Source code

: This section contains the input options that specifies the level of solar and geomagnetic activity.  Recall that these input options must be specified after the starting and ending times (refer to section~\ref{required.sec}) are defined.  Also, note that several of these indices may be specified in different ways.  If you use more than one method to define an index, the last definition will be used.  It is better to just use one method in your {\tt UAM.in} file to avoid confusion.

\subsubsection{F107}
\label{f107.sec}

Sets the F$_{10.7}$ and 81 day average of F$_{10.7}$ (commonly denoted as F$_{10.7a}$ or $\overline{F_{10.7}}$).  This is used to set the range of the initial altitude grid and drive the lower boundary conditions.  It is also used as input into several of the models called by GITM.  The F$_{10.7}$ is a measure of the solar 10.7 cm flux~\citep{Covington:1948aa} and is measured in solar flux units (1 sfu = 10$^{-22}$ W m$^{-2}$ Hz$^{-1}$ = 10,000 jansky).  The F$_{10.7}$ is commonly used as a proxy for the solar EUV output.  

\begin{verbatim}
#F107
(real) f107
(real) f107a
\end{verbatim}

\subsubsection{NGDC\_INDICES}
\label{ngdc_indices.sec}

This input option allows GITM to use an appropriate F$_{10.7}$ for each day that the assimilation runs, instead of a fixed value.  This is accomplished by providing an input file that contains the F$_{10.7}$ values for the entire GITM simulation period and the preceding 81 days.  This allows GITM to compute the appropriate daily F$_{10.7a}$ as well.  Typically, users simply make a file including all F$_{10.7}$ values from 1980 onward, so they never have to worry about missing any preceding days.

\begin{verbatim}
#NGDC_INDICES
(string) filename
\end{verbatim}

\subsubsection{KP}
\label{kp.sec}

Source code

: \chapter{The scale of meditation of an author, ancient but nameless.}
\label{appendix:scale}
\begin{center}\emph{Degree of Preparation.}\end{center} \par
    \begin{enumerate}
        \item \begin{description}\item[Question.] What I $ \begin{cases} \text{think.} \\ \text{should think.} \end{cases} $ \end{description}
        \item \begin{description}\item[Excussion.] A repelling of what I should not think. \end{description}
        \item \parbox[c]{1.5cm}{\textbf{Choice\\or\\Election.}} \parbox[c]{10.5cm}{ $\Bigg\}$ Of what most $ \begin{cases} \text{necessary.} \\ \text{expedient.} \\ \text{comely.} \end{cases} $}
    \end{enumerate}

== == ==

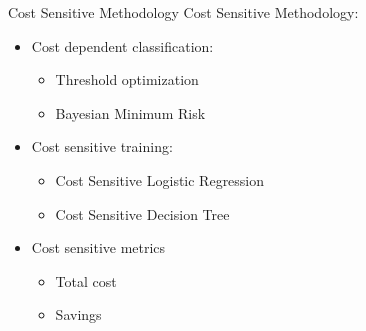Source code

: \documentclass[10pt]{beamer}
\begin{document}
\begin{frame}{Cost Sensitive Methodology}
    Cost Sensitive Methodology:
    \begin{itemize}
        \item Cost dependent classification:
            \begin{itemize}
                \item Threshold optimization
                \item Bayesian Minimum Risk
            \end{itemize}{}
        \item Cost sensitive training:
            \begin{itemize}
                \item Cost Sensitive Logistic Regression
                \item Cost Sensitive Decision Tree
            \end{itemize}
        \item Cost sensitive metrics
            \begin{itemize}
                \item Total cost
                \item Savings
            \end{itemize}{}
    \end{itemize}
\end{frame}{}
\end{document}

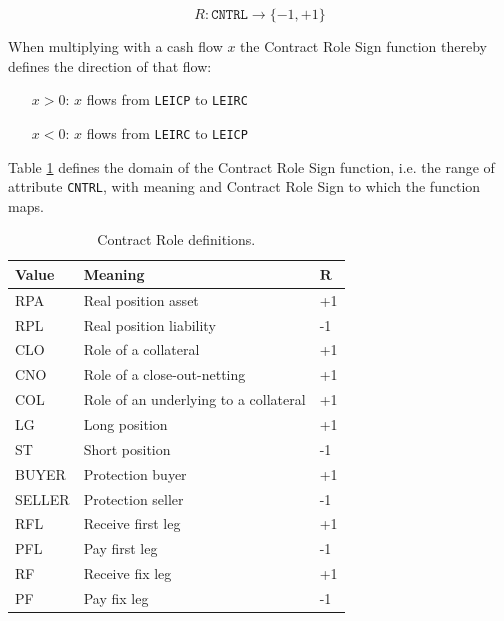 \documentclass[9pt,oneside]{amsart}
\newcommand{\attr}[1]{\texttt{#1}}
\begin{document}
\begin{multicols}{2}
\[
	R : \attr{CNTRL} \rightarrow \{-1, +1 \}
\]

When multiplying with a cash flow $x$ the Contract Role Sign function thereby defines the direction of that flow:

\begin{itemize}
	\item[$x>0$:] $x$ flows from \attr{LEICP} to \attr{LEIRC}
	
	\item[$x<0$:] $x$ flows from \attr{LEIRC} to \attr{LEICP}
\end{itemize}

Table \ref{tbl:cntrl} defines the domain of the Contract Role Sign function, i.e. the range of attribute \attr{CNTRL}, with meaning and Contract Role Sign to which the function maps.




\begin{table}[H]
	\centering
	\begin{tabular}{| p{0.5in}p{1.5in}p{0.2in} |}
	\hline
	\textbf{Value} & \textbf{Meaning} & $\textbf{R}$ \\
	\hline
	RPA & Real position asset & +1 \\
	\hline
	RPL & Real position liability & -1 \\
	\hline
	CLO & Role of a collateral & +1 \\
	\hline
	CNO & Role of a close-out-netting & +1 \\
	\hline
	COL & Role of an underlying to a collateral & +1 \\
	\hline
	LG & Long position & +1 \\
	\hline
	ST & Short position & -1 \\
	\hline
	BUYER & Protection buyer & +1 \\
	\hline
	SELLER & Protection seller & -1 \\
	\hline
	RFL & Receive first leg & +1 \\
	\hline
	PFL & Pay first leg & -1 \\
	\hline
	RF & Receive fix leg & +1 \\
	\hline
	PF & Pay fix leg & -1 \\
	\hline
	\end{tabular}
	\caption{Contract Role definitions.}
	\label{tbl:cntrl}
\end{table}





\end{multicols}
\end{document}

== == ==

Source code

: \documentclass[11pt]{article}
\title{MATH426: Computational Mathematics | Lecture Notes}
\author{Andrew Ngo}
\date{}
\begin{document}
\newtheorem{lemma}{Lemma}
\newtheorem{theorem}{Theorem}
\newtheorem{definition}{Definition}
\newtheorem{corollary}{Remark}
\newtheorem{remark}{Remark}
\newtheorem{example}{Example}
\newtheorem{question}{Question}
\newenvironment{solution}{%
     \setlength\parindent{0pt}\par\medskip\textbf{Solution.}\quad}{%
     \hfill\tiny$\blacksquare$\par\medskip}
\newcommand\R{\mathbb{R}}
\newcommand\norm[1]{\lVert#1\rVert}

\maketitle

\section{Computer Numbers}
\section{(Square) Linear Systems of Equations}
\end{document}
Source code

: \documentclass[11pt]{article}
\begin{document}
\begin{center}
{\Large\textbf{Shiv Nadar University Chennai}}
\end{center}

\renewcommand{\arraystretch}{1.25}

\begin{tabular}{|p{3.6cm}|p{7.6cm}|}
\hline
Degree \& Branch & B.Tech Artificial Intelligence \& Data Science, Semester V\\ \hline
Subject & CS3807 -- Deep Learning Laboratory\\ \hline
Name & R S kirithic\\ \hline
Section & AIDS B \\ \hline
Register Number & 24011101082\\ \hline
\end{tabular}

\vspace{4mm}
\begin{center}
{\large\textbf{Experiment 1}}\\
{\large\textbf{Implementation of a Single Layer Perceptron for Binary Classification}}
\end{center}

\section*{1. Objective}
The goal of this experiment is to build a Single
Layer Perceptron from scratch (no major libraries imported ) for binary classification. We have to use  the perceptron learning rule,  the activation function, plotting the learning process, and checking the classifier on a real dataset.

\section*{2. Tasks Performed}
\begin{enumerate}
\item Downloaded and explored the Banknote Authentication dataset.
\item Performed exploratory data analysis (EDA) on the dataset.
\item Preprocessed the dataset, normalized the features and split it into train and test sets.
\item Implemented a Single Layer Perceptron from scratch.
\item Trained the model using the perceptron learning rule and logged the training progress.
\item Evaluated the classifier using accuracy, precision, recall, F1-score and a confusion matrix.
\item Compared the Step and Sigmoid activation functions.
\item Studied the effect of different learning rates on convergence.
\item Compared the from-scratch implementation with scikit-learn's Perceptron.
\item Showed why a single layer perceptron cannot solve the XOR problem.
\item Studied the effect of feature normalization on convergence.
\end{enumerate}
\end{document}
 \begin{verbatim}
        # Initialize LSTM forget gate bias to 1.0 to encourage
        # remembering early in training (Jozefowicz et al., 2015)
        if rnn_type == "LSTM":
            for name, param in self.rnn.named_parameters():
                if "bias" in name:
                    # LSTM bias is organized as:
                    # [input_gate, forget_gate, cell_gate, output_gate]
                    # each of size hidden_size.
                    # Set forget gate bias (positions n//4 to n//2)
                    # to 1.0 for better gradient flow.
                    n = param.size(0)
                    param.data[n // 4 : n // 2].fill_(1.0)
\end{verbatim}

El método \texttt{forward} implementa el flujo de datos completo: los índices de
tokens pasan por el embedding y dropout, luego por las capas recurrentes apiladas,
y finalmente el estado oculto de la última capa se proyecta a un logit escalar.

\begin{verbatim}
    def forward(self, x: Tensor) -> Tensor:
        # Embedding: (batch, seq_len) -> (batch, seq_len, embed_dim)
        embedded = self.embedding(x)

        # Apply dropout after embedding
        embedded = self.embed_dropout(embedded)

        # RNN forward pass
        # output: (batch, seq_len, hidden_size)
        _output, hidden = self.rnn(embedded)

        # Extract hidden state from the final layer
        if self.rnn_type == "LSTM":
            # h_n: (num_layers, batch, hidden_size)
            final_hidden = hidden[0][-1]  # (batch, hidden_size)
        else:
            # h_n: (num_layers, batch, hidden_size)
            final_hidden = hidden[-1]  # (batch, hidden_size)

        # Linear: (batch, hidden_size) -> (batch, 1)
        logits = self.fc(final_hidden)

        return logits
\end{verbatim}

== == ==

* PROBLEM *
Across the entries above, find the lines with the string "itemize" and copy them.

* RESULT OF THE TASK *
    \begin{itemize}
            \begin{itemize}
            \end{itemize}{}
            \begin{itemize}
            \end{itemize}
            \begin{itemize}
            \end{itemize}{}
    \end{itemize}
\begin{itemize}
\end{itemize}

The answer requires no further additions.